The following should answer your question unless I made a mistake (it's sketchy in a couple places), and is probably a bit overkill but it clarifies some relevant concepts:
Let $X$ be path-connected, let $a,b\in X$, and let $\Omega_{[a,b]}(X)$ denote the space (with the compact-open topology) of continuous paths $\gamma\colon [0,1]\to X$ such that $\gamma(0)=a$ and $\gamma(1)=b$. If $\gamma, \gamma'\in\Omega_{[a,b]}(X)$, then a path in this space from $\gamma$ to $\gamma'$ is nothing more than a "homotopy relative endpoints", that is a continuous function $$H\colon [0,1]\times [0,1]\to X$$ such that $H(t,0)=\gamma(t)$, $H(t,1)=\gamma'(t)$, and $\forall s\ H(0,s)=a$ and $H(1,s)=b$; a homotopy relative endpoints will be denoted $H\colon \gamma\sim_{\{0,1\}}\gamma'$. Define the space of loops based at $a$ as $\Omega_a(X)=\Omega_{[a,a]}(X)$; by definition $\pi_1(X;a)=\pi_0\Omega_a(X)$.

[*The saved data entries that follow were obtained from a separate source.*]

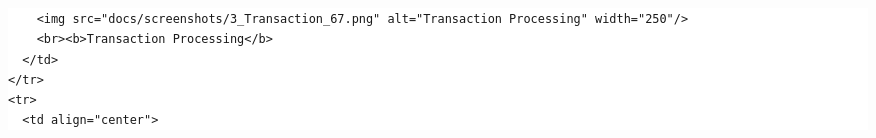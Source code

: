         <img src="docs/screenshots/3_Transaction_67.png" alt="Transaction Processing" width="250"/>
        <br><b>Transaction Processing</b>
      </td>
    </tr>
    <tr>
      <td align="center">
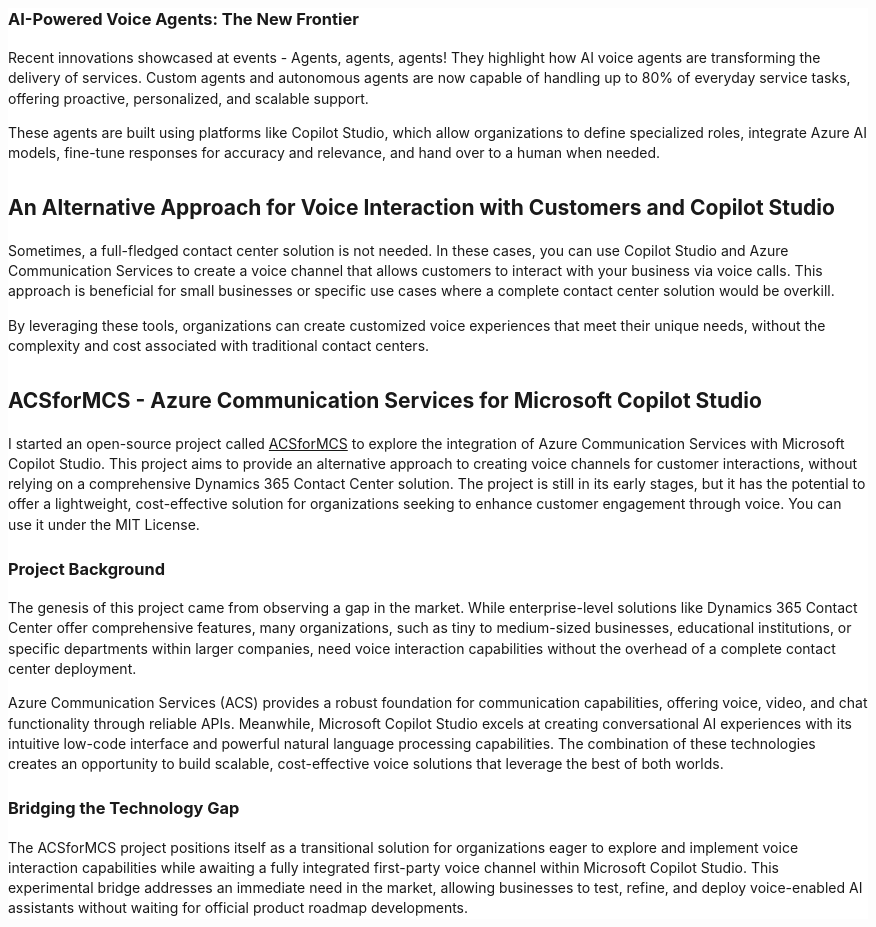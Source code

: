 ### AI-Powered Voice Agents: The New Frontier
Recent innovations showcased at events - Agents, agents, agents! They highlight how AI voice agents are transforming the delivery of services. Custom agents and autonomous agents are now capable of handling up to 80% of everyday service tasks, offering proactive, personalized, and scalable support.

These agents are built using platforms like Copilot Studio, which allow organizations to define specialized roles, integrate Azure AI models, fine-tune responses for accuracy and relevance, and hand over to a human when needed.

## An Alternative Approach for Voice Interaction with Customers and Copilot Studio
Sometimes, a full-fledged contact center solution is not needed. In these cases, you can use Copilot Studio and Azure Communication Services to create a voice channel that allows customers to interact with your business via voice calls. This approach is beneficial for small businesses or specific use cases where a complete contact center solution would be overkill.

By leveraging these tools, organizations can create customized voice experiences that meet their unique needs, without the complexity and cost associated with traditional contact centers.



## ACSforMCS - Azure Communication Services for Microsoft Copilot Studio

I started an open-source project called [ACSforMCS](https://github.com/HolgerImbery/ACSforMCS) to explore the integration of Azure Communication Services with Microsoft Copilot Studio. This project aims to provide an alternative approach to creating voice channels for customer interactions, without relying on a comprehensive Dynamics 365 Contact Center solution. The project is still in its early stages, but it has the potential to offer a lightweight, cost-effective solution for organizations seeking to enhance customer engagement through voice. You can use it under the MIT License. 


### Project Background

The genesis of this project came from observing a gap in the market. While enterprise-level solutions like Dynamics 365 Contact Center offer comprehensive features, many organizations, such as tiny to medium-sized businesses, educational institutions, or specific departments within larger companies, need voice interaction capabilities without the overhead of a complete contact center deployment.

Azure Communication Services (ACS) provides a robust foundation for communication capabilities, offering voice, video, and chat functionality through reliable APIs. Meanwhile, Microsoft Copilot Studio excels at creating conversational AI experiences with its intuitive low-code interface and powerful natural language processing capabilities. The combination of these technologies creates an opportunity to build scalable, cost-effective voice solutions that leverage the best of both worlds.

### Bridging the Technology Gap

The ACSforMCS project positions itself as a transitional solution for organizations eager to explore and implement voice interaction capabilities while awaiting a fully integrated first-party voice channel within Microsoft Copilot Studio. This experimental bridge addresses an immediate need in the market, allowing businesses to test, refine, and deploy voice-enabled AI assistants without waiting for official product roadmap developments.
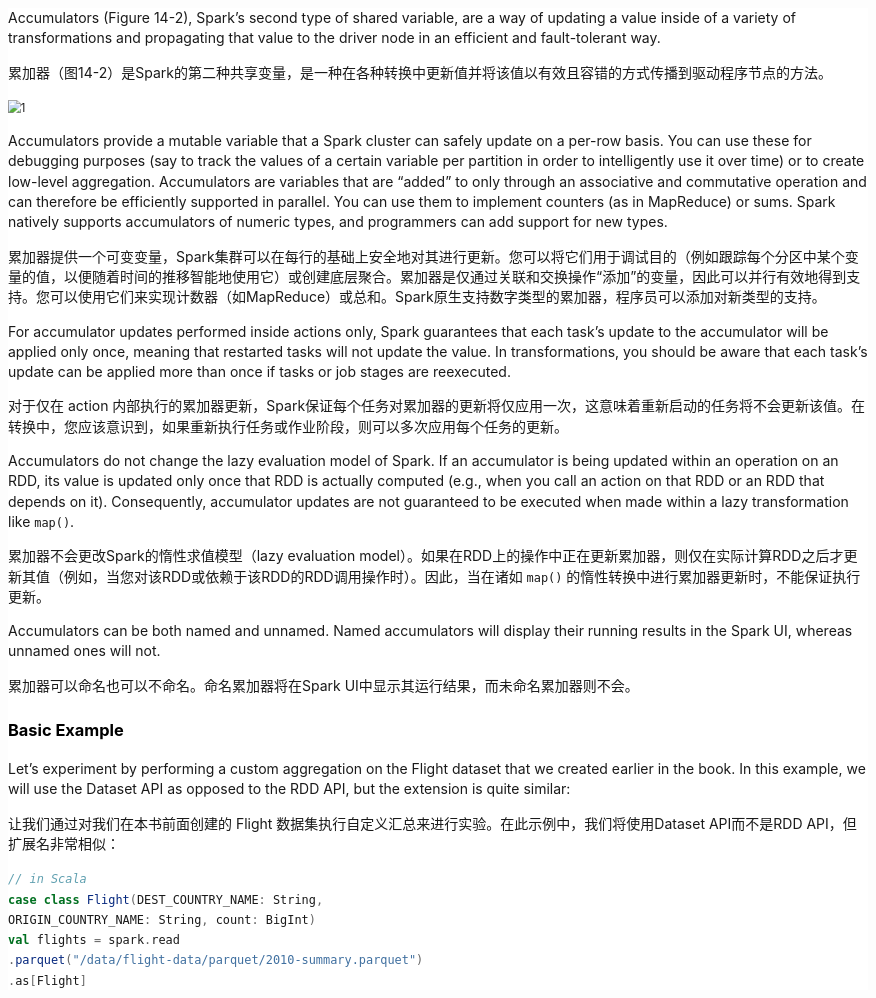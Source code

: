 Accumulators (Figure 14-2), Spark’s second type of shared variable, are a way of updating a value inside of a variety of transformations and propagating that value to the driver node in an efficient and fault-tolerant way.

 累加器（图14-2）是Spark的第二种共享变量，是一种在各种转换中更新值并将该值以有效且容错的方式传播到驱动程序节点的方法。

<img src="http://r91f3wdjg.hn-bkt.clouddn.com/SparkTheDefinitiveGuide/Chapter14/1574401245639.png" alt="1" style="zoom:80%;" />

 

 Accumulators provide a mutable variable that a Spark cluster can safely update on a per-row basis. You can use these for debugging purposes (say to track the values of a certain variable per partition in order to intelligently use it over time) or to create low-level aggregation. Accumulators are variables that are “added” to only through an associative and commutative operation and can therefore be efficiently supported in parallel. You can use them to implement counters (as in MapReduce) or sums. Spark natively supports accumulators of numeric types, and programmers can add support for new types.

 累加器提供一个可变变量，Spark集群可以在每行的基础上安全地对其进行更新。您可以将它们用于调试目的（例如跟踪每个分区中某个变量的值，以便随着时间的推移智能地使用它）或创建底层聚合。累加器是仅通过关联和交换操作“添加”的变量，因此可以并行有效地得到支持。您可以使用它们来实现计数器（如MapReduce）或总和。Spark原生支持数字类型的累加器，程序员可以添加对新类型的支持。

For accumulator updates performed inside actions only, Spark guarantees that each task’s update to the accumulator will be applied only once, meaning that restarted tasks will not update the value. In transformations, you should be aware that each task’s update can be applied more than once if tasks or job stages are reexecuted.

 对于仅在 action 内部执行的累加器更新，Spark保证每个任务对累加器的更新将仅应用一次，这意味着重新启动的任务将不会更新该值。在转换中，您应该意识到，如果重新执行任务或作业阶段，则可以多次应用每个任务的更新。

Accumulators do not change the lazy evaluation model of Spark. If an accumulator is being updated within an operation on an RDD, its value is updated only once that RDD is actually computed (e.g., when you call an action on that RDD or an RDD that depends on it). Consequently, accumulator updates are not guaranteed to be executed when made within a lazy transformation like `map()`.

 累加器不会更改Spark的惰性求值模型（lazy evaluation model）。如果在RDD上的操作中正在更新累加器，则仅在实际计算RDD之后才更新其值（例如，当您对该RDD或依赖于该RDD的RDD调用操作时）。因此，当在诸如 `map()` 的惰性转换中进行累加器更新时，不能保证执行更新。

Accumulators can be both named and unnamed. Named accumulators will display their running results in the Spark UI, whereas unnamed ones will not.

 累加器可以命名也可以不命名。命名累加器将在Spark UI中显示其运行结果，而未命名累加器则不会。

### <font color="#00000">Basic Example</font>

Let’s experiment by performing a custom aggregation on the Flight dataset that we created earlier in the book. In this example, we will use the Dataset API as opposed to the RDD API, but the extension is quite similar:

让我们通过对我们在本书前面创建的 Flight 数据集执行自定义汇总来进行实验。在此示例中，我们将使用Dataset API而不是RDD API，但扩展名非常相似： 

```scala
// in Scala
case class Flight(DEST_COUNTRY_NAME: String,
ORIGIN_COUNTRY_NAME: String, count: BigInt)
val flights = spark.read
.parquet("/data/flight-data/parquet/2010-summary.parquet")
.as[Flight]
```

Lemma: for any $a,b\in X$ there is a bijection $\pi_0\Omega_{[a,b]}(X)\cong \pi_0\Omega_a(X)$
Proof: Since $X$ is path connected, we can choose a path $\rho$ in $X$ from $b$ back to $a$. Now define the function $$\rho_*\colon\pi_0\Omega_{[a,b]}(X)\to \pi_0\Omega_a(X)$$ by $\rho_*([\gamma])=[\gamma\cdot\rho]$, where $\cdot$ is concatenation of paths from left to right. Then:
1) It is a standard fact that concatenation of paths is well-defined up to homotopy relative end-points, so $\rho_*$ is a well-defined function.

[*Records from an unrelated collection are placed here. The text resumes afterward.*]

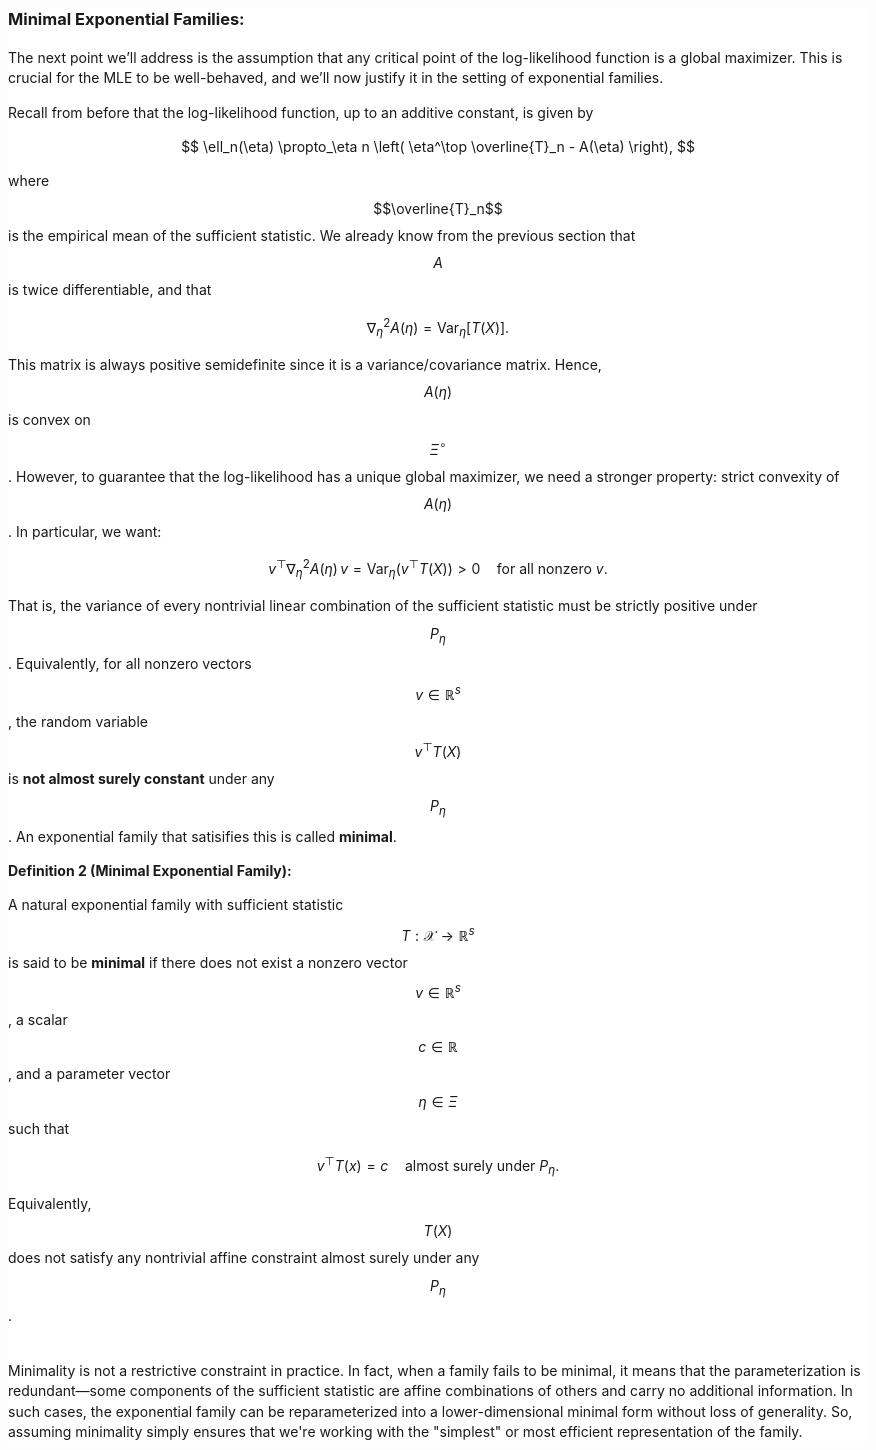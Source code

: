 ### Minimal Exponential Families:

The next point we’ll address is the assumption that any critical point of the log-likelihood function is a global maximizer. This is crucial for the MLE to be well-behaved, and we’ll now justify it in the setting of exponential families.

Recall from before that the log-likelihood function, up to an additive constant, is given by

$$
\ell_n(\eta) \propto_\eta n \left( \eta^\top \overline{T}_n - A(\eta) \right),
$$

where $$\overline{T}_n$$ is the empirical mean of the sufficient statistic. We already know from the previous section that $$A$$ is twice differentiable, and that

$$
\nabla^2_\eta A(\eta) = \operatorname{Var}_\eta[T(X)].
$$

This matrix is always positive semidefinite since it is a variance/covariance matrix. Hence, $$A(\eta)$$ is convex on $$\Xi^\circ$$. However, to guarantee that the log-likelihood has a unique global maximizer, we need a stronger property: strict convexity of $$A(\eta)$$. In particular, we want:

$$
v^\top \nabla^2_\eta A(\eta)\, v = \operatorname{Var}_\eta\left( v^\top T(X) \right) > 0
\quad \text{for all nonzero } v.
$$

That is, the variance of every nontrivial linear combination of the sufficient statistic must be strictly positive under $$P_\eta$$. Equivalently, for all nonzero vectors $$v \in \mathbb{R}^s$$, the random variable $$v^\top T(X)$$ is **not almost surely constant** under any $$P_\eta$$. An exponential family that satisifies this is called **minimal**.

<div class="bbox" markdown="1">

**Definition 2 (Minimal Exponential Family):**

A natural exponential family with sufficient statistic $$T : \mathcal{X} \to \mathbb{R}^s$$ is said to be **minimal** if there does not exist a nonzero vector $$v \in \mathbb{R}^s$$, a scalar $$c \in \mathbb{R}$$, and a parameter vector $$\eta \in \Xi$$ such that

$$
v^\top T(x) = c \quad \text{almost surely under } P_\eta.
$$

Equivalently, $$T(X)$$ does not satisfy any nontrivial affine constraint almost surely under any $$P_\eta$$.

</div>
<br>
Minimality is not a restrictive constraint in practice. In fact, when a family fails to be minimal, it means that the parameterization is redundant—some components of the sufficient statistic are affine combinations of others and carry no additional information. In such cases, the exponential family can be reparameterized into a lower-dimensional minimal form without loss of generality. So, assuming minimality simply ensures that we're working with the "simplest" or most efficient representation of the family.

2) $\rho_*$ is surjective: given a loop $\lambda$ in $X$ based at $a$, it is homotopic relative endpoints to the loop $$\lambda\cdot\rho^{-1}\cdot\rho$$ which represents the homotopy class $\rho_*([\lambda\cdot \rho^{-1}])$.

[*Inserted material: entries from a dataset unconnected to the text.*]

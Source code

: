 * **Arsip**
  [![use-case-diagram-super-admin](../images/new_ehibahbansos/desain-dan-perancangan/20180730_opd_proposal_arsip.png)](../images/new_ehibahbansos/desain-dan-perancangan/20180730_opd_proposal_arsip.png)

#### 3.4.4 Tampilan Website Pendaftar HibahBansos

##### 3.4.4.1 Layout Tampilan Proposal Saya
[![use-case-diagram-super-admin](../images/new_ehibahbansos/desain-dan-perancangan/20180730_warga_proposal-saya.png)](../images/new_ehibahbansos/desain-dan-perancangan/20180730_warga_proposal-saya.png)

3) $\rho_*$ is injective: Suppose $\gamma$ and $\gamma'$ are two paths from $a$ to $b$, and suppose there is a homotopy relative endpoints $$H\colon\gamma\cdot\rho\sim_{\{0,1\}}\gamma'\cdot\rho$$ By the definition of path concatenation, if $t\geq\frac{1}{2}$ then $H(t,0)=H(t,1)=\rho(2t-1)$. Subclaim: $H$ can be made into a homotopy $H'\colon \gamma\cdot\rho\sim_{\{0,1\}}\gamma'\cdot\rho$ so that $\forall s$ and $\forall t\geq \frac{1}{2}$ we have $H'(t,s)=\rho(2t-1)$ (I leave it as an exercise to verify this claim because writing down a proof takes a bit of space). Then $H'|_{[0,\frac{1}{2}]\times [0,1]}$ produces a homotopy between $\gamma$ and $\gamma'$ relative endpoints.
Corollary: if $X$ is a path-connected space and $a\in X$, then $\pi_1(X;a)=1$ if and only if for any $b\in X$ and any two paths $\gamma$ and $\gamma'$ from $a$ to $b$, there is a homotopy relative endpoints $H\colon\gamma\sim_{\{0,1\}}\gamma'$.
(Warning: this bijection is NON-canonical. We had to CHOOSE the path $\rho$ from $b$ back to $a$, and non-homotopic choices of $\rho$ give different bijections.)